Acetone can remove superglue like already mentioned it is not straight forward but can speed up the process.

Also sometimes the superglue you used can break down dried Superglue (Stops itself forming a skin layer inside the bottle) try it on scrap balsa first.

There are various Superglue removers there may be one for the brand of glue you used. there may not be but worth a shout looking or trying one with a high review.

Superglues weakness is cold stick the pieces you glued together in the freezer and freeze them overnight. See if you can gently break the join the next morning, scoring it with craft knife may help this process.
 

Turbojoe

Elite member
I stopped buying CA debonders years ago. Now I keep a can of acetone on hand. The base acetone evaporates really fast so for small spots I usually stay with it and keep applying a drop or two as needed to keep the joint wet. On larger areas like a fuselage former I'll take a cotton ball and stretch it to fit snugly in the area and then drench it with CA. Usually softens the joint in a few minutes so I can pull the part free. It all depends on how much CA you may have used in the area as to how long it'll take to free the part.

I also keep a jar with about two inches of acetone in it to toss glue tips in when they get globs on the end or are plugged. They come out in brand new condition.

Joe
 

SpecialEd

Junior Member
I would be concerned with the person trying to use cooking oil to break down SuperGlue jokes aside..... Really? :confused:

Acetone can remove superglue like already mentioned it is not straight forward but can speed up the process.

Also sometimes the superglue you used can break down dried Superglue (Stops itself forming a skin layer inside the bottle) try it on scrap balsa first.

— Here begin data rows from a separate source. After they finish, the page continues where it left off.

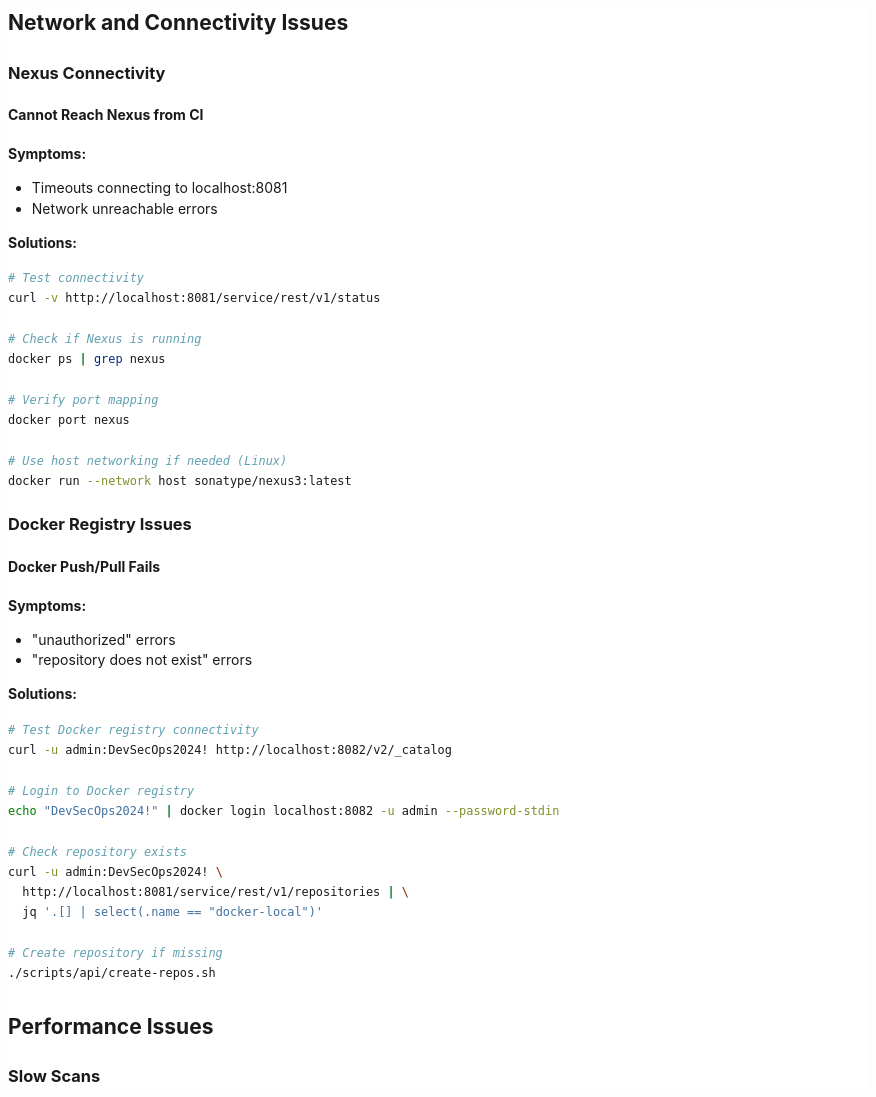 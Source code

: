 ## Network and Connectivity Issues

### Nexus Connectivity

#### Cannot Reach Nexus from CI
**Symptoms:**
- Timeouts connecting to localhost:8081
- Network unreachable errors

**Solutions:**
```bash
# Test connectivity
curl -v http://localhost:8081/service/rest/v1/status

# Check if Nexus is running
docker ps | grep nexus

# Verify port mapping
docker port nexus

# Use host networking if needed (Linux)
docker run --network host sonatype/nexus3:latest
```

### Docker Registry Issues

#### Docker Push/Pull Fails
**Symptoms:**
- "unauthorized" errors
- "repository does not exist" errors

**Solutions:**
```bash
# Test Docker registry connectivity
curl -u admin:DevSecOps2024! http://localhost:8082/v2/_catalog

# Login to Docker registry
echo "DevSecOps2024!" | docker login localhost:8082 -u admin --password-stdin

# Check repository exists
curl -u admin:DevSecOps2024! \
  http://localhost:8081/service/rest/v1/repositories | \
  jq '.[] | select(.name == "docker-local")'

# Create repository if missing
./scripts/api/create-repos.sh
```

## Performance Issues

### Slow Scans
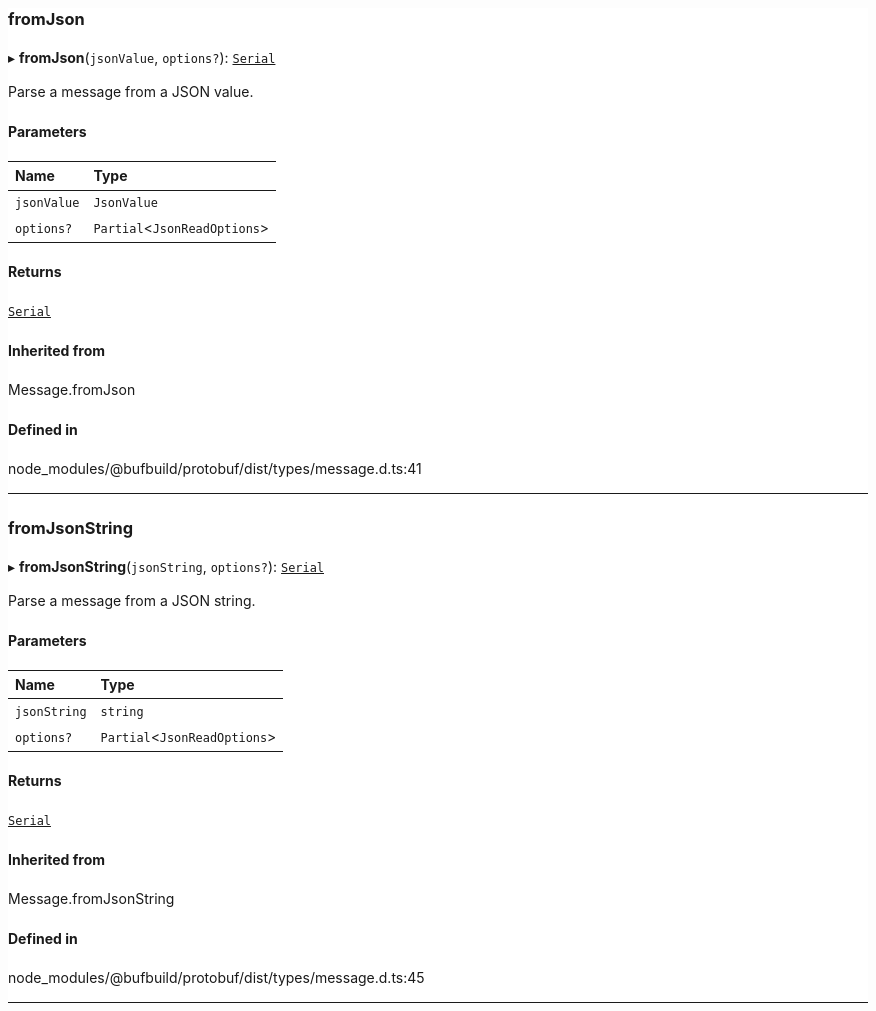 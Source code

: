 ### fromJson

▸ **fromJson**(`jsonValue`, `options?`): [`Serial`](Serial.md)

Parse a message from a JSON value.

#### Parameters

| Name | Type |
| :------ | :------ |
| `jsonValue` | `JsonValue` |
| `options?` | `Partial`<`JsonReadOptions`\> |

#### Returns

[`Serial`](Serial.md)

#### Inherited from

Message.fromJson

#### Defined in

node_modules/@bufbuild/protobuf/dist/types/message.d.ts:41

___

### fromJsonString

▸ **fromJsonString**(`jsonString`, `options?`): [`Serial`](Serial.md)

Parse a message from a JSON string.

#### Parameters

| Name | Type |
| :------ | :------ |
| `jsonString` | `string` |
| `options?` | `Partial`<`JsonReadOptions`\> |

#### Returns

[`Serial`](Serial.md)

#### Inherited from

Message.fromJsonString

#### Defined in

node_modules/@bufbuild/protobuf/dist/types/message.d.ts:45

___

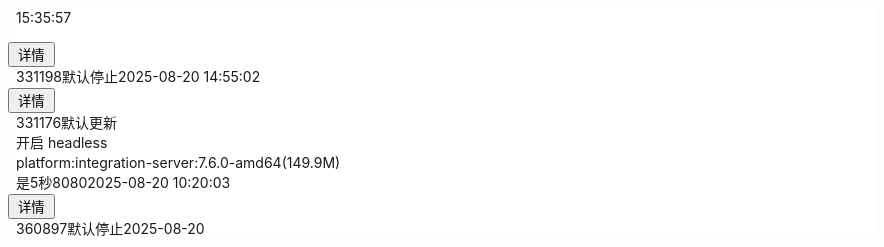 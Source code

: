 15:35:57</span></td><td class="g123-table-cell g123-table-cell-fix-right g123-table-cell-fix-right-first" style="position: sticky; right: 0px;"><div class="g123-space css-gdx7if g123-space-horizontal g123-space-align-center" style="margin-left: -8px; margin-right: -8px;"><div class="g123-space-item"><button action="detail" aria-describedby=":r1fa:" type="button" class="g123-btn css-gdx7if g123-btn-link g123-btn-color-link g123-btn-variant-link" style="padding-left: 8px; padding-right: 8px;"><span>详情</span></button></div></div></td></tr><tr class="g123-table-row g123-table-row-level-0" data-row-key="331198"><td class="g123-table-cell g123-table-cell-fix-left" style="position: sticky; left: 0px;">331198</td><td class="g123-table-cell g123-table-cell-fix-left" style="position: sticky; left: 95.4688px;"><span class="g123-typography css-gdx7if">默认</span></td><td class="g123-table-cell g123-table-cell-fix-left" style="position: sticky; left: 201.547px;"><span class="g123-typography css-gdx7if">停止</span></td><td class="g123-table-cell g123-table-cell-fix-left g123-table-cell-fix-left-last" style="position: sticky; left: 292.773px;"></td><td class="g123-table-cell"><span class="g123-typography g123-typography-ellipsis g123-typography-ellipsis-single-line css-gdx7if" aria-describedby=":r1fc:"></span></td><td class="g123-table-cell"></td><td class="g123-table-cell"></td><td class="g123-table-cell"><span class="g123-typography g123-typography-warning css-gdx7if"></span></td><td class="g123-table-cell"><span class="g123-typography g123-typography-warning css-gdx7if"></span></td><td class="g123-table-cell"><span class="g123-typography css-gdx7if">2025-08-20 14:55:02</span></td><td class="g123-table-cell g123-table-cell-fix-right g123-table-cell-fix-right-first" style="position: sticky; right: 0px;"><div class="g123-space css-gdx7if g123-space-horizontal g123-space-align-center" style="margin-left: -8px; margin-right: -8px;"><div class="g123-space-item"><button action="detail" aria-describedby=":r1fe:" type="button" class="g123-btn css-gdx7if g123-btn-link g123-btn-color-link g123-btn-variant-link" style="padding-left: 8px; padding-right: 8px;"><span>详情</span></button></div></div></td></tr><tr class="g123-table-row g123-table-row-level-0" data-row-key="331176"><td class="g123-table-cell g123-table-cell-fix-left" style="position: sticky; left: 0px;">331176</td><td class="g123-table-cell g123-table-cell-fix-left" style="position: sticky; left: 95.4688px;"><span class="g123-typography css-gdx7if">默认</span></td><td class="g123-table-cell g123-table-cell-fix-left" style="position: sticky; left: 201.547px;"><span class="g123-typography css-gdx7if">更新</span></td><td class="g123-table-cell g123-table-cell-fix-left g123-table-cell-fix-left-last" style="position: sticky; left: 292.773px;"><div class="g123-flex css-gdx7if g123-flex-align-stretch g123-flex-vertical"></div></td><td class="g123-table-cell"><span class="g123-typography g123-typography-ellipsis g123-typography-ellipsis-single-line css-gdx7if" aria-describedby=":r1fg:">开启 headless</span></td><td class="g123-table-cell"><div><span class="g123-typography css-gdx7if">platform:integration-server:</span><span class="g123-typography css-gdx7if">7.6.0-amd64</span><span class="g123-typography css-gdx7if">(149.9M)</span></div></td><td class="g123-table-cell"><span class="g123-typography css-gdx7if">是</span></td><td class="g123-table-cell"><span class="g123-typography css-gdx7if">5秒</span></td><td class="g123-table-cell"><span class="g123-typography css-gdx7if">8080</span></td><td class="g123-table-cell"><span class="g123-typography css-gdx7if">2025-08-20 10:20:03</span></td><td class="g123-table-cell g123-table-cell-fix-right g123-table-cell-fix-right-first" style="position: sticky; right: 0px;"><div class="g123-space css-gdx7if g123-space-horizontal g123-space-align-center" style="margin-left: -8px; margin-right: -8px;"><div class="g123-space-item"><button action="detail" aria-describedby=":r1fi:" type="button" class="g123-btn css-gdx7if g123-btn-link g123-btn-color-link g123-btn-variant-link" style="padding-left: 8px; padding-right: 8px;"><span>详情</span></button></div></div></td></tr><tr class="g123-table-row g123-table-row-level-0" data-row-key="360897"><td class="g123-table-cell g123-table-cell-fix-left" style="position: sticky; left: 0px;">360897</td><td class="g123-table-cell g123-table-cell-fix-left" style="position: sticky; left: 95.4688px;"><span class="g123-typography css-gdx7if">默认</span></td><td class="g123-table-cell g123-table-cell-fix-left" style="position: sticky; left: 201.547px;"><span class="g123-typography css-gdx7if">停止</span></td><td class="g123-table-cell g123-table-cell-fix-left g123-table-cell-fix-left-last" style="position: sticky; left: 292.773px;"></td><td class="g123-table-cell"><span class="g123-typography g123-typography-ellipsis g123-typography-ellipsis-single-line css-gdx7if" aria-describedby=":r1fk:"></span></td><td class="g123-table-cell"></td><td class="g123-table-cell"></td><td class="g123-table-cell"><span class="g123-typography g123-typography-warning css-gdx7if"></span></td><td class="g123-table-cell"><span class="g123-typography g123-typography-warning css-gdx7if"></span></td><td class="g123-table-cell"><span class="g123-typography css-gdx7if">2025-08-20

There are various Superglue removers there may be one for the brand of glue you used. there may not be but worth a shout looking or trying one with a high review.

Superglues weakness is cold stick the pieces you glued together in the freezer and freeze them overnight. See if you can gently break the join the next morning, scoring it with craft knife may help this process.

Just be sure not to use acetone if your dealing with foam as acetone dissolves foam to nearly nothing (which is a great way to get rid of those annoying shipping foam block btw).

I recently found this pretty good stuff called "Un-Cure", here is a link to it: https://www.hobbyking.com/hobbyking/store/__8458__Un_Cure_CA_Debonder_1_oz.html

Unfortunately though, just the other day I was working on my latest balsa model's motor ount when my phone rang and I placed the motor mount on my $250 Razer Deathstalker Ultimate Keyboard. Sure enough I got a good amount of Thick CA which conveniently dropped between my right shift key and my enter key.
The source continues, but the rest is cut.